== Input records ==

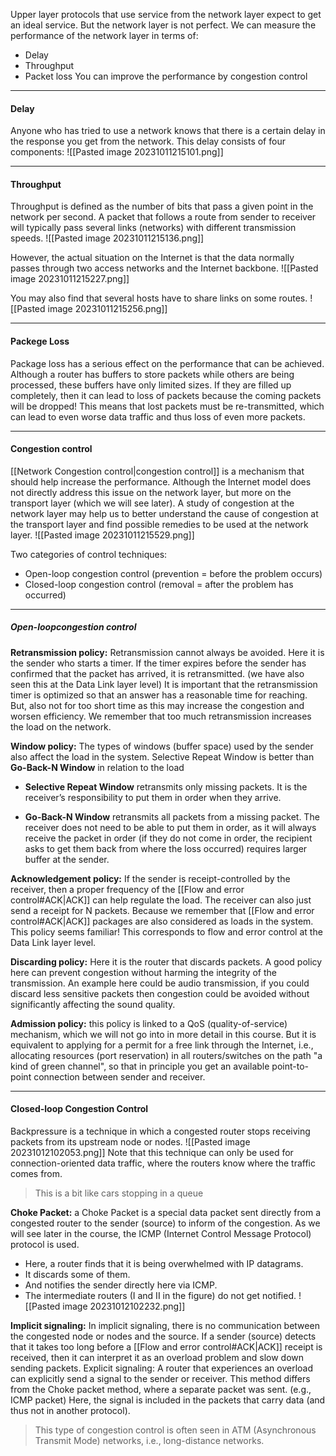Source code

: Upper layer protocols that use service from the network layer expect to get an ideal service. But the network layer is not perfect.
We can measure the performance of the network layer in terms of:
* Delay
* Throughput
* Packet loss
You can improve the performance by congestion control

***
#### Delay
Anyone who has tried to use a network knows that there is a certain delay in the response you get from the network. This delay consists of four components:
![[Pasted image 20231011215101.png]]

***
#### Throughput
Throughput is defined as the number of bits that pass a given point in the network per second.
A packet that follows a route from sender to receiver will typically pass several links (networks) with different transmission speeds.
![[Pasted image 20231011215136.png]]

However, the actual situation on the Internet is that the data normally passes through two access networks and the Internet backbone.
![[Pasted image 20231011215227.png]]

You may also find that several hosts have to share links on some routes.
![[Pasted image 20231011215256.png]]

***
#### Packege Loss
Package loss has a serious effect on the performance that can be achieved.
Although a router has buffers to store packets while others are being
processed, these buffers have only limited sizes.
If they are filled up completely, then it can lead to loss of packets because the coming packets will be dropped!
This means that lost packets must be re-transmitted, which can lead to even worse data traffic and thus loss of even more packets.

***
#### Congestion control
[[Network Congestion control|congestion control]] is a mechanism that should help increase the performance.
Although the Internet model does not directly address this issue on the network layer, but more on the transport layer (which we will see later).
A study of congestion at the network layer may help us to better understand the cause of congestion at the transport layer and find possible remedies to be used at the network layer.
![[Pasted image 20231011215529.png]]

Two categories of control techniques:
* Open-loop congestion control (prevention = before the problem occurs)
* Closed-loop congestion control (removal = after the problem has occurred)

***
##### Open-loopcongestion control
**Retransmission policy:** Retransmission cannot always be avoided. Here it is the sender who starts a timer.
If the timer expires before the sender has confirmed that the packet has arrived, it is retransmitted. (we have also seen this at the Data Link layer level)
It is important that the retransmission timer is optimized so that an answer has a reasonable time for reaching. But, also not for too short time as this may increase the congestion and worsen efficiency.
We remember that too much retransmission increases the load on the network.

**Window policy:** The types of windows (buffer space) used by the sender also affect the load in the system.
Selective Repeat Window is better than **Go-Back-N Window** in relation to the load 
* **Selective Repeat Window** retransmits only missing packets. It is the receiver’s responsibility to put them in order when they arrive.

* **Go-Back-N Window** retransmits all packets from a missing packet.
The receiver does not need to be able to put them in order, as it will always receive the packet in order (if they do not come in order, the recipient asks to get them back from where the loss occurred)
requires larger buffer at the sender.

**Acknowledgement policy:** If the sender is receipt-controlled by the receiver, then a proper frequency of the [[Flow and error control#ACK|ACK]] can help regulate the load.
The receiver can also just send a receipt for N packets. Because we remember that [[Flow and error control#ACK|ACK]] packages are also considered as loads in the system.
This policy seems familiar! This corresponds to flow and error control at the Data Link layer level.

**Discarding policy:** Here it is the router that discards packets.
A good policy here can prevent congestion without harming the integrity of the transmission. An example here could be audio transmission, if you could discard less sensitive packets then congestion could be avoided without significantly affecting the sound quality.

**Admission policy:** this policy is linked to a QoS (quality-of-service)
mechanism, which we will not go into in more detail in this course.
But it is equivalent to applying for a permit for a free link through the Internet, i.e., allocating resources (port reservation) in all routers/switches on the path "a kind of green channel", so that in principle you get an available point-to-point connection between sender and receiver.

***
#### Closed-loop Congestion Control
Backpressure is a technique in which a congested router stops receiving packets from its upstream node or nodes.
![[Pasted image 20231012102053.png]]
Note that this technique can only be used for connection-oriented data traffic, where the routers know where the traffic comes from.
>This is a bit like cars stopping in a queue

**Choke Packet:** a Choke Packet is a special data packet sent directly from a congested router to the sender (source) to inform of the congestion.
As we will see later in the course, the ICMP (Internet Control Message Protocol) protocol is used.
* Here, a router finds that it is being overwhelmed with IP datagrams.
* It discards some of them.
* And notifies the sender directly here via ICMP.
* The intermediate routers (I and II in the figure) do not get notified.
![[Pasted image 20231012102232.png]]

**Implicit signaling:** In implicit signaling, there is no communication between the congested node or nodes and the source.
If a sender (source) detects that it takes too long before a [[Flow and error control#ACK|ACK]] receipt is received, then it can interpret it as an overload problem and slow down sending packets.
Explicit signaling: A router that experiences an overload can explicitly send a signal to the sender or receiver.
This method differs from the Choke packet method, where a separate packet was sent.
(e.g., ICMP packet) Here, the signal is included in the packets that carry data (and thus not in another protocol).

>This type of congestion control is often seen in ATM (Asynchronous Transmit Mode) networks, i.e., long-distance networks.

===

Aim of the task: All of the lines above must be repeated without alteration, though the pictures are to be excluded.

Response box:
Source code

: Upper layer protocols that use service from the network layer expect to get an ideal service. But the network layer is not perfect.
We can measure the performance of the network layer in terms of:
* Delay
* Throughput
* Packet loss
You can improve the performance by congestion control

***
#### Delay
Anyone who has tried to use a network knows that there is a certain delay in the response you get from the network. This delay consists of four components:
![[Pasted image 20231011215101.png]]

***
#### Throughput
Throughput is defined as the number of bits that pass a given point in the network per second.
A packet that follows a route from sender to receiver will typically pass several links (networks) with different transmission speeds.
![[Pasted image 20231011215136.png]]

However, the actual situation on the Internet is that the data normally passes through two access networks and the Internet backbone.
![[Pasted image 20231011215227.png]]

You may also find that several hosts have to share links on some routes.
![[Pasted image 20231011215256.png]]

***
#### Packege Loss
Package loss has a serious effect on the performance that can be achieved.
Although a router has buffers to store packets while others are being
processed, these buffers have only limited sizes.
If they are filled up completely, then it can lead to loss of packets because the coming packets will be dropped!
This means that lost packets must be re-transmitted, which can lead to even worse data traffic and thus loss of even more packets.

***
#### Congestion control
[[Network Congestion control|congestion control]] is a mechanism that should help increase the performance.
Although the Internet model does not directly address this issue on the network layer, but more on the transport layer (which we will see later).
A study of congestion at the network layer may help us to better understand the cause of congestion at the transport layer and find possible remedies to be used at the network layer.
![[Pasted image 20231011215529.png]]

Two categories of control techniques:
* Open-loop congestion control (prevention = before the problem occurs)
* Closed-loop congestion control (removal = after the problem has occurred)

***
##### Open-loopcongestion control
**Retransmission policy:** Retransmission cannot always be avoided. Here it is the sender who starts a timer.
If the timer expires before the sender has confirmed that the packet has arrived, it is retransmitted. (we have also seen this at the Data Link layer level)
It is important that the retransmission timer is optimized so that an answer has a reasonable time for reaching. But, also not for too short time as this may increase the congestion and worsen efficiency.
We remember that too much retransmission increases the load on the network.

**Window policy:** The types of windows (buffer space) used by the sender also affect the load in the system.
Selective Repeat Window is better than **Go-Back-N Window** in relation to the load 
* **Selective Repeat Window** retransmits only missing packets. It is the receiver’s responsibility to put them in order when they arrive.

* **Go-Back-N Window** retransmits all packets from a missing packet.
The receiver does not need to be able to put them in order, as it will always receive the packet in order (if they do not come in order, the recipient asks to get them back from where the loss occurred)
requires larger buffer at the sender.

**Acknowledgement policy:** If the sender is receipt-controlled by the receiver, then a proper frequency of the [[Flow and error control#ACK|ACK]] can help regulate the load.
The receiver can also just send a receipt for N packets. Because we remember that [[Flow and error control#ACK|ACK]] packages are also considered as loads in the system.
This policy seems familiar! This corresponds to flow and error control at the Data Link layer level.

**Discarding policy:** Here it is the router that discards packets.
A good policy here can prevent congestion without harming the integrity of the transmission. An example here could be audio transmission, if you could discard less sensitive packets then congestion could be avoided without significantly affecting the sound quality.

**Admission policy:** this policy is linked to a QoS (quality-of-service)
mechanism, which we will not go into in more detail in this course.
But it is equivalent to applying for a permit for a free link through the Internet, i.e., allocating resources (port reservation) in all routers/switches on the path "a kind of green channel", so that in principle you get an available point-to-point connection between sender and receiver.

***
#### Closed-loop Congestion Control
Backpressure is a technique in which a congested router stops receiving packets from its upstream node or nodes.
![[Pasted image 20231012102053.png]]
Note that this technique can only be used for connection-oriented data traffic, where the routers know where the traffic comes from.
>This is a bit like cars stopping in a queue

**Choke Packet:** a Choke Packet is a special data packet sent directly from a congested router to the sender (source) to inform of the congestion.
As we will see later in the course, the ICMP (Internet Control Message Protocol) protocol is used.
* Here, a router finds that it is being overwhelmed with IP datagrams.
* It discards some of them.
* And notifies the sender directly here via ICMP.
* The intermediate routers (I and II in the figure) do not get notified.
![[Pasted image 20231012102232.png]]

**Implicit signaling:** In implicit signaling, there is no communication between the congested node or nodes and the source.
If a sender (source) detects that it takes too long before a [[Flow and error control#ACK|ACK]] receipt is received, then it can interpret it as an overload problem and slow down sending packets.
Explicit signaling: A router that experiences an overload can explicitly send a signal to the sender or receiver.
This method differs from the Choke packet method, where a separate packet was sent.
(e.g., ICMP packet) Here, the signal is included in the packets that carry data (and thus not in another protocol).

>This type of congestion control is often seen in ATM (Asynchronous Transmit Mode) networks, i.e., long-distance networks.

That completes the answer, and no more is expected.